= Data to process =
⟨

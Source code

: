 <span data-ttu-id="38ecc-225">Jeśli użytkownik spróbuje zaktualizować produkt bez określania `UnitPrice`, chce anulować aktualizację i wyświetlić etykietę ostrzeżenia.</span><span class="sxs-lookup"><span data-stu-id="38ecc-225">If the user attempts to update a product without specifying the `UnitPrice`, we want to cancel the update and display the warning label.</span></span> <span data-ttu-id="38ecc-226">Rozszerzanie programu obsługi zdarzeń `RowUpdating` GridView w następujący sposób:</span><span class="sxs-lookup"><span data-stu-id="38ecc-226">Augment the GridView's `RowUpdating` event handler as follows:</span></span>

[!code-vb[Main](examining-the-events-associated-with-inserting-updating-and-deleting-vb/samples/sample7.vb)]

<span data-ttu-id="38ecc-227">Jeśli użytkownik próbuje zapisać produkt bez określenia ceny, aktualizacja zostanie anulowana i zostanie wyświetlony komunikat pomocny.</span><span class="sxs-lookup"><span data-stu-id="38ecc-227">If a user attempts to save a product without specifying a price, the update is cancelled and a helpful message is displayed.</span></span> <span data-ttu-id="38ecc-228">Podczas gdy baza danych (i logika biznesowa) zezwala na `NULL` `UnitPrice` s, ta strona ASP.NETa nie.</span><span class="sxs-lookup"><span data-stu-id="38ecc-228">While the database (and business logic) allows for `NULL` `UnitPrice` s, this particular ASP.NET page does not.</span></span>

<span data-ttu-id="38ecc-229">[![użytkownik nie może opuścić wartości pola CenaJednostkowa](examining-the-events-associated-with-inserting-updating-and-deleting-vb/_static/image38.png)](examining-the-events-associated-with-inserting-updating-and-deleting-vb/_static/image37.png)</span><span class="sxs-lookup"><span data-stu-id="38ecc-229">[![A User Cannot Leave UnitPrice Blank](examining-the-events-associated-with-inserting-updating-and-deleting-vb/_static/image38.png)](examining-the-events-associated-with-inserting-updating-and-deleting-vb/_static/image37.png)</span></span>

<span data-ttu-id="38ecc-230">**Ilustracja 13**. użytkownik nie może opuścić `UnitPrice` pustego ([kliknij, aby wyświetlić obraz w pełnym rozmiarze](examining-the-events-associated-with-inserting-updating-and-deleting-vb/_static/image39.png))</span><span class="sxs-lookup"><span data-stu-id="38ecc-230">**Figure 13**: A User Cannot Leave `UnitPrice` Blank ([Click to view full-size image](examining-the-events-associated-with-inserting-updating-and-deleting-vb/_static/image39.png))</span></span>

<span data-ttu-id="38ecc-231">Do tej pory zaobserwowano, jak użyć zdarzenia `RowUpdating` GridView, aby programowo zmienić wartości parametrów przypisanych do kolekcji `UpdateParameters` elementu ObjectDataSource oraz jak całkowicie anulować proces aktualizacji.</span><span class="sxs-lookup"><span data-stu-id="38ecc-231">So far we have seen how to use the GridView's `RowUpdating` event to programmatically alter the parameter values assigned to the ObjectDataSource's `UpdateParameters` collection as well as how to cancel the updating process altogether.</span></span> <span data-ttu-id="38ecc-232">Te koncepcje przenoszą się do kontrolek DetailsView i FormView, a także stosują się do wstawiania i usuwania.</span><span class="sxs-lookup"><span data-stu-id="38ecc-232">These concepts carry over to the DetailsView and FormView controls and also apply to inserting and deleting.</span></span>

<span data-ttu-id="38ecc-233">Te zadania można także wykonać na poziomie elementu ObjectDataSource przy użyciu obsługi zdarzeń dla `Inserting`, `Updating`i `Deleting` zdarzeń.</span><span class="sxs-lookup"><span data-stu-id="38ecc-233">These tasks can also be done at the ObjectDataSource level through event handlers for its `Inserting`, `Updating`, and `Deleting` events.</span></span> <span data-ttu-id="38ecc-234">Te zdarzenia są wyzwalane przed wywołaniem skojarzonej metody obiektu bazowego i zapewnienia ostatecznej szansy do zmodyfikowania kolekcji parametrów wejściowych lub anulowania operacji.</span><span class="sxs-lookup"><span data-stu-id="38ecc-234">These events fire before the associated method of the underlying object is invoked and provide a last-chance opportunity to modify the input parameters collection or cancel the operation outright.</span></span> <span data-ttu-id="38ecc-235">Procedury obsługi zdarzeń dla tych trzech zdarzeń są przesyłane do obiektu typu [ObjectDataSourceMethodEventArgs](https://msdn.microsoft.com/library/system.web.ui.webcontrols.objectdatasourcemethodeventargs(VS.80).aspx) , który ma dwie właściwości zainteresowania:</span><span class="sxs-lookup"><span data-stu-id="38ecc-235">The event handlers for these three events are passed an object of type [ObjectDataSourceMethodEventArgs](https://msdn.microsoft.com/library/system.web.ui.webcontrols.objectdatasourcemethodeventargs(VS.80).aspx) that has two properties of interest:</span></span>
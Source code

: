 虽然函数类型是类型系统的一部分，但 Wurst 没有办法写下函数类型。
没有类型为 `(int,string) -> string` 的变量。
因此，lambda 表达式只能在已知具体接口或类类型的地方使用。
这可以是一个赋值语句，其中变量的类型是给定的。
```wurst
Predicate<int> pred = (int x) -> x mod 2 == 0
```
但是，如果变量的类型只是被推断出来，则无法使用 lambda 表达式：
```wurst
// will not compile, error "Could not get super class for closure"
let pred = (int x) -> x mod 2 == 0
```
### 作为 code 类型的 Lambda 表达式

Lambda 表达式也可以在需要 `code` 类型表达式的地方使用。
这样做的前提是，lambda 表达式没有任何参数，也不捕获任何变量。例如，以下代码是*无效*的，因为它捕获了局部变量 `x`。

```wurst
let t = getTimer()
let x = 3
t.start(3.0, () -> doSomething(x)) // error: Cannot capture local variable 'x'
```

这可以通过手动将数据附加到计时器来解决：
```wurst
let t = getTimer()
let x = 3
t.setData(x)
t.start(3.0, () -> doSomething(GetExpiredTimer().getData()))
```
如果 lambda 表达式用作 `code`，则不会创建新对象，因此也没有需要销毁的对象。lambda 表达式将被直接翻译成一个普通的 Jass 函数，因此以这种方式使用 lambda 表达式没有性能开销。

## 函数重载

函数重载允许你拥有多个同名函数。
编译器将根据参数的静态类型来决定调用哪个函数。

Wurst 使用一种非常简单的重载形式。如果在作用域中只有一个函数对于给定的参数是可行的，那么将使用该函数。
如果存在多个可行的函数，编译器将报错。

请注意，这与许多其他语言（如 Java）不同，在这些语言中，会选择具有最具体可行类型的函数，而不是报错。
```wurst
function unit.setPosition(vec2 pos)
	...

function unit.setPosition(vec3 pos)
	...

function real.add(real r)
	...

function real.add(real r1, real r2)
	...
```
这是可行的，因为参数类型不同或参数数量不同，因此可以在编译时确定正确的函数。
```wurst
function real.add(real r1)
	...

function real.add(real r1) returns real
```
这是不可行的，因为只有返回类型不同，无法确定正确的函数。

⟩
⟨

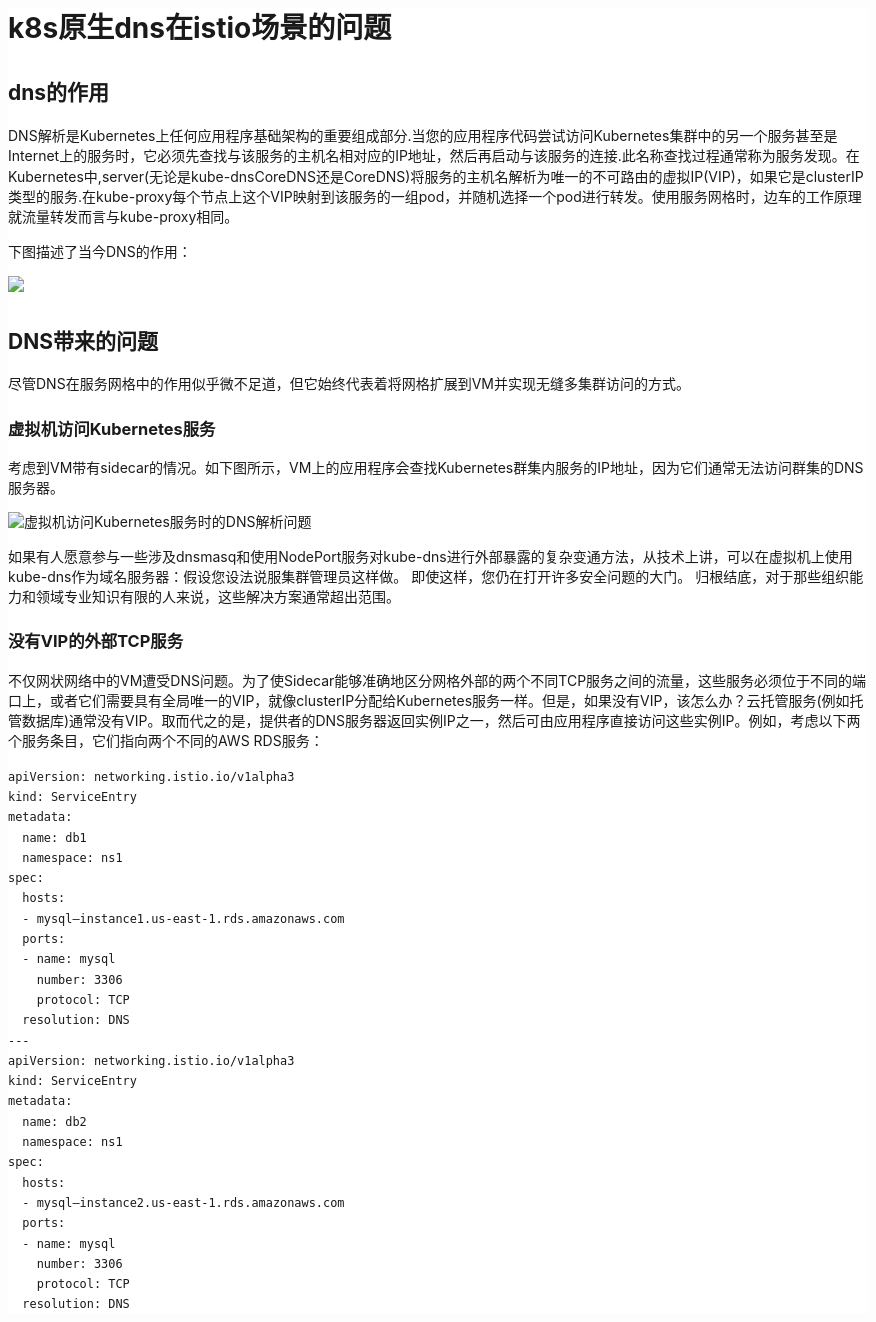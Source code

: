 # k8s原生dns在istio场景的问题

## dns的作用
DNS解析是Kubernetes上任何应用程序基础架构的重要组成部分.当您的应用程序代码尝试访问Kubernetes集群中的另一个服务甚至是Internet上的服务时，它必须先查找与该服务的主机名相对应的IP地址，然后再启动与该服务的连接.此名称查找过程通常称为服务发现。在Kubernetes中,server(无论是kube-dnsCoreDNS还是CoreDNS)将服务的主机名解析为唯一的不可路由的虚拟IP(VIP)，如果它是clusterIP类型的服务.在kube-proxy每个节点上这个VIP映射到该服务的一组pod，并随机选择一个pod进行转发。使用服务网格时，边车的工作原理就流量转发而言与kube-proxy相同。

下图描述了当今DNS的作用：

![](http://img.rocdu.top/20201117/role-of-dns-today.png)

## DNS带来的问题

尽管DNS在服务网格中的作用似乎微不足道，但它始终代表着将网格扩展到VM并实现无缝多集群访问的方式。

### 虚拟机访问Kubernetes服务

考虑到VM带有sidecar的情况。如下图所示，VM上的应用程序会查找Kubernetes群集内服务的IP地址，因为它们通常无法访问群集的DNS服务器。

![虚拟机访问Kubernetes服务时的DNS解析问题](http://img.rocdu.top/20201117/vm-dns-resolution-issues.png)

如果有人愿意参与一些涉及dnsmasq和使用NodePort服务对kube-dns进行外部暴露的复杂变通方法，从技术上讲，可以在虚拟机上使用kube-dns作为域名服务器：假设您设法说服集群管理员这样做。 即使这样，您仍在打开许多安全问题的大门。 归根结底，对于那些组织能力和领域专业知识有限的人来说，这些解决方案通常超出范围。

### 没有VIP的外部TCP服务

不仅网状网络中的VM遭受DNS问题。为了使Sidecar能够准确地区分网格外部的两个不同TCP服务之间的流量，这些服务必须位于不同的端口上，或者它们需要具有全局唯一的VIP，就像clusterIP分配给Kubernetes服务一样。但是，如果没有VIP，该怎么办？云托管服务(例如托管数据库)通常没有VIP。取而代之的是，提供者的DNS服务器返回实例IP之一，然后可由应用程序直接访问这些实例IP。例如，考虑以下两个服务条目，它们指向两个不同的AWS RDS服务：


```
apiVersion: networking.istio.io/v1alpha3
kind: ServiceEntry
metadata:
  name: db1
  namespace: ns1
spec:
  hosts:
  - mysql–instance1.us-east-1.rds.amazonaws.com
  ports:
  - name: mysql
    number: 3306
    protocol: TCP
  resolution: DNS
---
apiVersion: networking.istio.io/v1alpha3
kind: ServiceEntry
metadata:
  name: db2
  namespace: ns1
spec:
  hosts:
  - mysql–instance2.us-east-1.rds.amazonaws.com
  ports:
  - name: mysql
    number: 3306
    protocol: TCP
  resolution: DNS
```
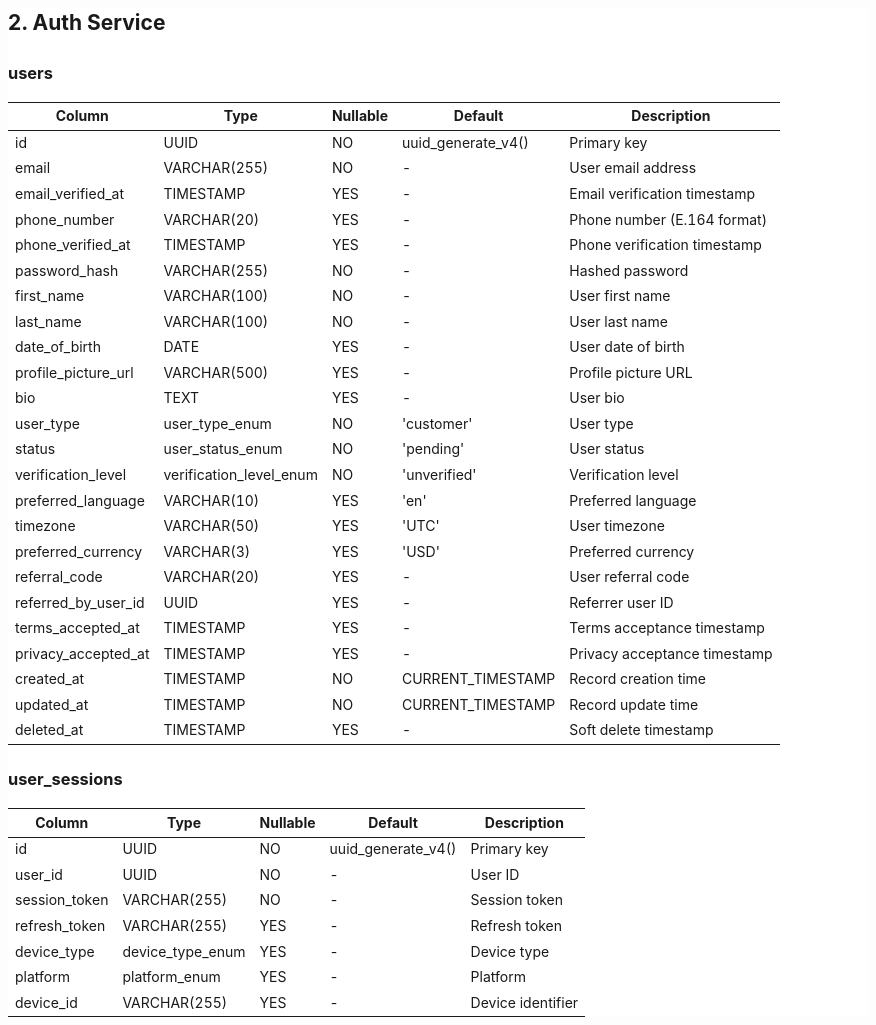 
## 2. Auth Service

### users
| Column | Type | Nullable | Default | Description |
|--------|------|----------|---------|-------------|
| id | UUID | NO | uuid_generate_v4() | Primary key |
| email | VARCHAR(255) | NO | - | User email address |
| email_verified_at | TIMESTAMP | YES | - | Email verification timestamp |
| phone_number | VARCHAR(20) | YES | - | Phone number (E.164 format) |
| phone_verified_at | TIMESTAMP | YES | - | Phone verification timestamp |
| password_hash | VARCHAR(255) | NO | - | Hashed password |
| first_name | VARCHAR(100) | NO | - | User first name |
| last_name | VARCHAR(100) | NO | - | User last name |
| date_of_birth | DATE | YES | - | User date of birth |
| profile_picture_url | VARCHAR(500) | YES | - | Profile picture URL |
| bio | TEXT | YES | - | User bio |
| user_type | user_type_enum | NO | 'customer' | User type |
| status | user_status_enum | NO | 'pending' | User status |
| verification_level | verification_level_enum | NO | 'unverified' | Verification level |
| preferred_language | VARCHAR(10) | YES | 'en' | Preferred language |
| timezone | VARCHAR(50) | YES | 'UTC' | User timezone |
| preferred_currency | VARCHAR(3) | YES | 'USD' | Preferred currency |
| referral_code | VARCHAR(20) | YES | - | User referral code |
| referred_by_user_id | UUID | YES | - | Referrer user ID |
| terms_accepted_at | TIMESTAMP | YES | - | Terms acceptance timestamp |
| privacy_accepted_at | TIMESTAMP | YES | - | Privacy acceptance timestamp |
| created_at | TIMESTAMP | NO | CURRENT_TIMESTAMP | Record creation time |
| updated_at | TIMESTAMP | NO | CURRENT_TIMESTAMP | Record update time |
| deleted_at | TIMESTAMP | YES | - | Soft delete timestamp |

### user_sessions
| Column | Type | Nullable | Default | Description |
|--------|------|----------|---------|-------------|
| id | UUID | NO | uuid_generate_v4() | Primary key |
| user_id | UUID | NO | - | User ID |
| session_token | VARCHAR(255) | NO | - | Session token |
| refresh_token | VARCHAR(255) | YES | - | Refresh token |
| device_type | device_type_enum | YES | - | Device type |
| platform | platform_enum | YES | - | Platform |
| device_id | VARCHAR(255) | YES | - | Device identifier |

⟩

= Exercise aim =
Your answer should be the lines of the listing above between the line holding "picture URL |" and the line holding "User status |", inclusive, restated word for word and alone.

= Solution to this exercise =
| profile_picture_url | VARCHAR(500) | YES | - | Profile picture URL |
| bio | TEXT | YES | - | User bio |
| user_type | user_type_enum | NO | 'customer' | User type |
| status | user_status_enum | NO | 'pending' | User status |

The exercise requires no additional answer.